(Document images with source code)
_____

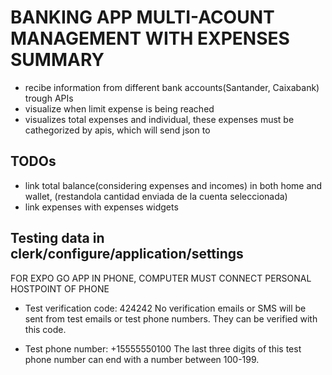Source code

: # BANKING APP MULTI-ACOUNT MANAGEMENT WITH EXPENSES SUMMARY #
- recibe information from different bank accounts(Santander, Caixabank) trough APIs
- visualize when limit expense is being reached
- visualizes total expenses and individual, these expenses must be cathegorized by apis, which will send json to 

## TODOs ##

- link total balance(considering expenses and incomes) in both home and wallet, (restandola cantidad enviada de la cuenta seleccionada)
- link expenses with expenses widgets


## Testing data in clerk/configure/application/settings

FOR EXPO GO APP IN PHONE, COMPUTER MUST CONNECT PERSONAL HOSTPOINT OF PHONE

* Test verification code:
424242
No verification emails or SMS will be sent from test emails or test phone numbers. They can be verified with this code.

* Test phone number:
+15555550100
The last three digits of this test phone number can end with a number between 100-199.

_____

▸ Task prompt: Find, please, how many lines in the data include the word "will", and put down that number only.

▸ Solved exercise: 2